The Credibility Problem
Suppose you wanted to build a home on an uninhabited island, but a hurricane could someday wipe you out. If the government had a clear rule that assistance would never be provided, you might abandon the project. The island would likely remain vacant and the government wouldn’t encourage risky, and potentially costly, behavior.But if the government’s assistance policies were ambiguous, and you knew of homeowners bailed out by the government after natural disaster struck, you might go ahead. If you could persuade a bunch of friends to join you on the island with homes of their own, thereby increasing the odds of a government rescue, you’d be even more inclined to build. And in so doing, your very actions might increase the odds of government assistance.
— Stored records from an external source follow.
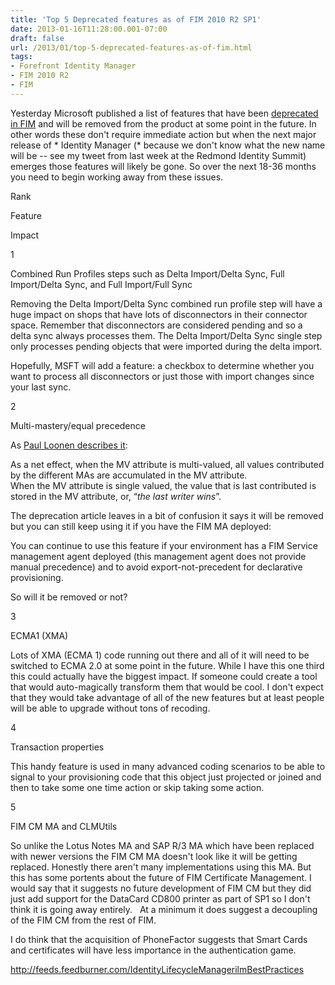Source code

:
```yaml
---
title: 'Top 5 Deprecated features as of FIM 2010 R2 SP1'
date: 2013-01-16T11:28:00.001-07:00
draft: false
url: /2013/01/top-5-deprecated-features-as-of-fim.html
tags: 
- Forefront Identity Manager
- FIM 2010 R2
- FIM
---
```


Yesterday Microsoft published a list of features that have been [deprecated in FIM](http://technet.microsoft.com/en-us/library/jj879229(v=ws.10).aspx) and will be removed from the product at some point in the future. In other words these don't require immediate action but when the next major release of \* Identity Manager (\* because we don't know what the new name will be -- see my tweet from last week at the Redmond Identity Summit) emerges those features will likely be gone. So over the next 18-36 months you need to begin working away from these issues.

Rank

Feature

Impact

1

Combined Run Profiles steps such as Delta Import/Delta Sync, Full Import/Delta Sync, and Full Import/Full Sync

Removing the Delta Import/Delta Sync combined run profile step will have a huge impact on shops that have lots of disconnectors in their connector space. Remember that disconnectors are considered pending and so a delta sync always processes them. The Delta Import/Delta Sync single step only processes pending objects that were imported during the delta import.  
  
Hopefully, MSFT will add a feature: a checkbox to determine whether you want to process all disconnectors or just those with import changes since your last sync.

2

Multi-mastery/equal precedence

As [Paul Loonen describes it](http://social.technet.microsoft.com/Forums/en-US/identitylifecyclemanager/thread/2c4f5c39-de0b-4fed-9cdd-057d0394085b):

As a net effect, when the MV attribute is multi-valued, all values contributed by the different MAs are accumulated in the MV attribute.  
When the MV attribute is single valued, the value that is last contributed is stored in the MV attribute, or, “_the last writer wins_”.

The deprecation article leaves in a bit of confusion it says it will be removed but you can still keep using it if you have the FIM MA deployed:

You can continue to use this feature if your environment has a FIM Service management agent deployed (this management agent does not provide manual precedence) and to avoid export-not-precedent for declarative provisioning.

So will it be removed or not?

3

ECMA1 (XMA)

Lots of XMA (ECMA 1) code running out there and all of it will need to be switched to ECMA 2.0 at some point in the future. While I have this one third this could actually have the biggest impact. If someone could create a tool that would auto-magically transform them that would be cool. I don't expect that they would take advantage of all of the new features but at least people will be able to upgrade without tons of recoding.

4

Transaction properties

This handy feature is used in many advanced coding scenarios to be able to signal to your provisioning code that this object just projected or joined and then to take some one time action or skip taking some action.

5

FIM CM MA and CLMUtils

So unlike the Lotus Notes MA and SAP R/3 MA which have been replaced with newer versions the FIM CM MA doesn't look like it will be getting replaced. Honestly there aren't many implementations using this MA. But this has some portents about the future of FIM Certificate Management. I would say that it suggests no future development of FIM CM but they did just add support for the DataCard CD800 printer as part of SP1 so I don't think it is going away entirely.   At a minimum it does suggest a decoupling of the FIM CM from the rest of FIM.  
  
I do think that the acquisition of PhoneFactor suggests that Smart Cards and certificates will have less importance in the authentication game.

http://feeds.feedburner.com/IdentityLifecycleManagerilmBestPractices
For analyzing situations like this, Finn Kydland and Edward Prescott received the Nobel Prize in economics earlier this month. Generally, they recognized that even wise and clear government policies may be challenged when circumstances change, especially if the rest of us understand how our behavior might force such changes. Expecting investment tax credits during a recession, for example, might suppress investment activity during normal times and actually increase the probability of a recession occurring!
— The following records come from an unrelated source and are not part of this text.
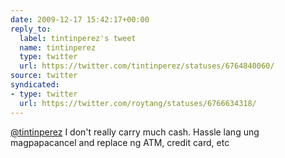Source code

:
 ```yaml
---
date: 2009-12-17 15:42:17+00:00
reply_to:
  label: tintinperez's tweet
  name: tintinperez
  type: twitter
  url: https://twitter.com/tintinperez/statuses/6764840060/
source: twitter
syndicated:
- type: twitter
  url: https://twitter.com/roytang/statuses/6766634318/
---
```


[@tintinperez](https://twitter.com/tintinperez/) I don't really carry much cash. Hassle lang ung magpapacancel and replace ng ATM, credit card, etc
The true power in their work, however, is the solution to this “credibility problem,” as it’s come to be known. Because even wise and forward-thinking government policy makers cannot anticipate the behaviors of others, or all future circumstances, everyone tends to be better off when the government emphasizes fixed rules over flexible policy discretion.
This solution is most evident in monetary policy, where central banks have adopted inflation targeting as their simple rule. In the U.S., for example, persistent inflation over 3% is surely met with rising interest rates until enough economic slack reduces price pressures. The opposite happens when inflation dips toward 1%, or lower. The beauty of this approach is that a clear articulation of the simple rule – backed up with consistent and credible policy actions – actually promotes the desired outcome. Businesses become wary of raising prices, suspecting that finely tuned monetary policies will prevent them from taking hold.
Fiscal policy once had a simple rule, too. Between 1990 and 2002 there was a pay-as-you-go (PAYGO) rule that required new spending programs to be financed with specific revenue increases (e.g. taxes). Conversely, tax cuts had to be matched with spending reductions. In effect, giving Peter a tax break meant reducing Paul’s favorite spending program, and, Paul’s spending program couldn’t grow without a new tax on Peter. Sure enough, the PAYGO rule promoted the desired outcome. Lobbyists knew that pushing for new spending programs or tax cuts would provoke countervailing pressures, so they largely gave up.
Alas, the demise of PAYGO has given way to unrestrained spending increases and tax cuts over the past years. According to the latest projection from the Congressional Budget Office, federal budget deficits will total $2.3 trillion over the next decade, before things really start to deteriorate. In the meantime, uncertainty surrounding the timing and character of any eventual fix only hurts the economy.